> Supplied information:
⟨

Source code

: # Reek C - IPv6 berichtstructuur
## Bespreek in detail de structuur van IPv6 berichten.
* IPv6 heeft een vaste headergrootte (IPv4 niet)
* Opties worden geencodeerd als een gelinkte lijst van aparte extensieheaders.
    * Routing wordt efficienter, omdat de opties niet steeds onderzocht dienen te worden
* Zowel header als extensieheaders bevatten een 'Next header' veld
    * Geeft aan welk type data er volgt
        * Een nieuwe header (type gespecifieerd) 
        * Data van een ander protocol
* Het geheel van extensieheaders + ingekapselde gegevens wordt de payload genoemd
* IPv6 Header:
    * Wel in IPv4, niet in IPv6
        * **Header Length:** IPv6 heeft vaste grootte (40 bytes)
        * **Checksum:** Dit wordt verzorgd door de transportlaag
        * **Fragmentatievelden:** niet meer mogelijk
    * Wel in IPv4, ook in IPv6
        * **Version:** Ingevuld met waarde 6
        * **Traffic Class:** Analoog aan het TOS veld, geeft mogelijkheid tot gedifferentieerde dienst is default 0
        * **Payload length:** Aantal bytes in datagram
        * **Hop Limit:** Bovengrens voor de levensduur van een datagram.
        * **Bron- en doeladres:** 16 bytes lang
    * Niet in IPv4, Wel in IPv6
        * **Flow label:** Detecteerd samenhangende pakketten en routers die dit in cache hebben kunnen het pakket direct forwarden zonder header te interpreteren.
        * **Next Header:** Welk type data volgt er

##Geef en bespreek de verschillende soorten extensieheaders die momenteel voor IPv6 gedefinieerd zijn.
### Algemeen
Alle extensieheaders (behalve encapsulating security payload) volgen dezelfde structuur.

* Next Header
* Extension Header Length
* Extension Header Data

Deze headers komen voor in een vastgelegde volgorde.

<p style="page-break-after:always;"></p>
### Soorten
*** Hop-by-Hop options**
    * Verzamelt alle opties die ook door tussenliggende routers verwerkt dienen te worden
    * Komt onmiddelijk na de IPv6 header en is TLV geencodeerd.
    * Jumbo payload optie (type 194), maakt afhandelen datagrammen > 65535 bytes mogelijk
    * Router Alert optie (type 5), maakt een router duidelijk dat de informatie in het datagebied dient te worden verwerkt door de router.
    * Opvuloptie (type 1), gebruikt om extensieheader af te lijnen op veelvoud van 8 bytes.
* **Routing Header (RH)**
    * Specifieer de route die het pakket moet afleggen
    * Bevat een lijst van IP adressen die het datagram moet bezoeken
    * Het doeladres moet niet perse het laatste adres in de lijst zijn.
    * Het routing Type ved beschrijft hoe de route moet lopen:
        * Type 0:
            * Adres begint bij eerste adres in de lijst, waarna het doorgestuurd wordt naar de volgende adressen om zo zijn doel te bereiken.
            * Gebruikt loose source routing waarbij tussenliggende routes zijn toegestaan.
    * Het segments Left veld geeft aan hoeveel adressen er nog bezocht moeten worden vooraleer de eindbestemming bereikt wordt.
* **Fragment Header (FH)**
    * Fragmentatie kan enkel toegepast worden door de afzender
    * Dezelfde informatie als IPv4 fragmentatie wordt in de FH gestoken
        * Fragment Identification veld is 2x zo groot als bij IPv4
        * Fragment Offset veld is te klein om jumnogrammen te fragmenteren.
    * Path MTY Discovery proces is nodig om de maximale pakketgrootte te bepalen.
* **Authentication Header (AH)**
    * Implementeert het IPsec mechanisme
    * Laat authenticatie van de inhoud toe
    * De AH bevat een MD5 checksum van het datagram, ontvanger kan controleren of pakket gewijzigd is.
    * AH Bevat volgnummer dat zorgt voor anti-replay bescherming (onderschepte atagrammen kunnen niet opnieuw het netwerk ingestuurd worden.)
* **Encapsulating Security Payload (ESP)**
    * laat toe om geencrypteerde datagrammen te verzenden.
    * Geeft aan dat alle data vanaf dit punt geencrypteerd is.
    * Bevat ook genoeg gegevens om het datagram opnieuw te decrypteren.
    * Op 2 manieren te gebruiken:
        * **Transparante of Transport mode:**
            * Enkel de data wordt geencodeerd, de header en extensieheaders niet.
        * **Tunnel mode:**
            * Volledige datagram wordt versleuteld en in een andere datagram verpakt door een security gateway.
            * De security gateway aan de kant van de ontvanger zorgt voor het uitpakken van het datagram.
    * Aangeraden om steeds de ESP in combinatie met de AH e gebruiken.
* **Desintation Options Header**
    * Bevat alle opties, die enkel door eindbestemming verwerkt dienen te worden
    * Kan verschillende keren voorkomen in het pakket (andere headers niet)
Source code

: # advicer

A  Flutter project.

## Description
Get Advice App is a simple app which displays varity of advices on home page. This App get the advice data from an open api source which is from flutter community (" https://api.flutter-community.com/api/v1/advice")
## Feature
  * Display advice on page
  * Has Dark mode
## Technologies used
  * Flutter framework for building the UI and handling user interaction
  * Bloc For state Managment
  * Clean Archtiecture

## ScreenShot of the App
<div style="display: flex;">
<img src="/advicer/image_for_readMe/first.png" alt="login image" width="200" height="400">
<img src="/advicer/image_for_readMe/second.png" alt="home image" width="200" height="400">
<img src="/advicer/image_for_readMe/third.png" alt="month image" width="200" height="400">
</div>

⟩

> Assignment: Output all of the data again, exactly.

> Answer for this exercise:
Source code

: # Reek C - IPv6 berichtstructuur
## Bespreek in detail de structuur van IPv6 berichten.
* IPv6 heeft een vaste headergrootte (IPv4 niet)
* Opties worden geencodeerd als een gelinkte lijst van aparte extensieheaders.
    * Routing wordt efficienter, omdat de opties niet steeds onderzocht dienen te worden
* Zowel header als extensieheaders bevatten een 'Next header' veld
    * Geeft aan welk type data er volgt
        * Een nieuwe header (type gespecifieerd) 
        * Data van een ander protocol
* Het geheel van extensieheaders + ingekapselde gegevens wordt de payload genoemd
* IPv6 Header:
    * Wel in IPv4, niet in IPv6
        * **Header Length:** IPv6 heeft vaste grootte (40 bytes)
        * **Checksum:** Dit wordt verzorgd door de transportlaag
        * **Fragmentatievelden:** niet meer mogelijk
    * Wel in IPv4, ook in IPv6
        * **Version:** Ingevuld met waarde 6
        * **Traffic Class:** Analoog aan het TOS veld, geeft mogelijkheid tot gedifferentieerde dienst is default 0
        * **Payload length:** Aantal bytes in datagram
        * **Hop Limit:** Bovengrens voor de levensduur van een datagram.
        * **Bron- en doeladres:** 16 bytes lang
    * Niet in IPv4, Wel in IPv6
        * **Flow label:** Detecteerd samenhangende pakketten en routers die dit in cache hebben kunnen het pakket direct forwarden zonder header te interpreteren.
        * **Next Header:** Welk type data volgt er

##Geef en bespreek de verschillende soorten extensieheaders die momenteel voor IPv6 gedefinieerd zijn.
### Algemeen
Alle extensieheaders (behalve encapsulating security payload) volgen dezelfde structuur.

* Next Header
* Extension Header Length
* Extension Header Data

Deze headers komen voor in een vastgelegde volgorde.

<p style="page-break-after:always;"></p>
### Soorten
*** Hop-by-Hop options**
    * Verzamelt alle opties die ook door tussenliggende routers verwerkt dienen te worden
    * Komt onmiddelijk na de IPv6 header en is TLV geencodeerd.
    * Jumbo payload optie (type 194), maakt afhandelen datagrammen > 65535 bytes mogelijk
    * Router Alert optie (type 5), maakt een router duidelijk dat de informatie in het datagebied dient te worden verwerkt door de router.
    * Opvuloptie (type 1), gebruikt om extensieheader af te lijnen op veelvoud van 8 bytes.
* **Routing Header (RH)**
    * Specifieer de route die het pakket moet afleggen
    * Bevat een lijst van IP adressen die het datagram moet bezoeken
    * Het doeladres moet niet perse het laatste adres in de lijst zijn.
    * Het routing Type ved beschrijft hoe de route moet lopen:
        * Type 0:
            * Adres begint bij eerste adres in de lijst, waarna het doorgestuurd wordt naar de volgende adressen om zo zijn doel te bereiken.
            * Gebruikt loose source routing waarbij tussenliggende routes zijn toegestaan.
    * Het segments Left veld geeft aan hoeveel adressen er nog bezocht moeten worden vooraleer de eindbestemming bereikt wordt.
* **Fragment Header (FH)**
    * Fragmentatie kan enkel toegepast worden door de afzender
    * Dezelfde informatie als IPv4 fragmentatie wordt in de FH gestoken
        * Fragment Identification veld is 2x zo groot als bij IPv4
        * Fragment Offset veld is te klein om jumnogrammen te fragmenteren.
    * Path MTY Discovery proces is nodig om de maximale pakketgrootte te bepalen.
* **Authentication Header (AH)**
    * Implementeert het IPsec mechanisme
    * Laat authenticatie van de inhoud toe
    * De AH bevat een MD5 checksum van het datagram, ontvanger kan controleren of pakket gewijzigd is.
    * AH Bevat volgnummer dat zorgt voor anti-replay bescherming (onderschepte atagrammen kunnen niet opnieuw het netwerk ingestuurd worden.)
* **Encapsulating Security Payload (ESP)**
    * laat toe om geencrypteerde datagrammen te verzenden.
    * Geeft aan dat alle data vanaf dit punt geencrypteerd is.
    * Bevat ook genoeg gegevens om het datagram opnieuw te decrypteren.
    * Op 2 manieren te gebruiken:
        * **Transparante of Transport mode:**
            * Enkel de data wordt geencodeerd, de header en extensieheaders niet.
        * **Tunnel mode:**
            * Volledige datagram wordt versleuteld en in een andere datagram verpakt door een security gateway.
            * De security gateway aan de kant van de ontvanger zorgt voor het uitpakken van het datagram.
    * Aangeraden om steeds de ESP in combinatie met de AH e gebruiken.
* **Desintation Options Header**
    * Bevat alle opties, die enkel door eindbestemming verwerkt dienen te worden
    * Kan verschillende keren voorkomen in het pakket (andere headers niet)
Source code

: # advicer

A  Flutter project.

## Description
Get Advice App is a simple app which displays varity of advices on home page. This App get the advice data from an open api source which is from flutter community (" https://api.flutter-community.com/api/v1/advice")
## Feature
  * Display advice on page
  * Has Dark mode
## Technologies used
  * Flutter framework for building the UI and handling user interaction
  * Bloc For state Managment
  * Clean Archtiecture

## ScreenShot of the App
<div style="display: flex;">
<img src="/advicer/image_for_readMe/first.png" alt="login image" width="200" height="400">
<img src="/advicer/image_for_readMe/second.png" alt="home image" width="200" height="400">
<img src="/advicer/image_for_readMe/third.png" alt="month image" width="200" height="400">
</div>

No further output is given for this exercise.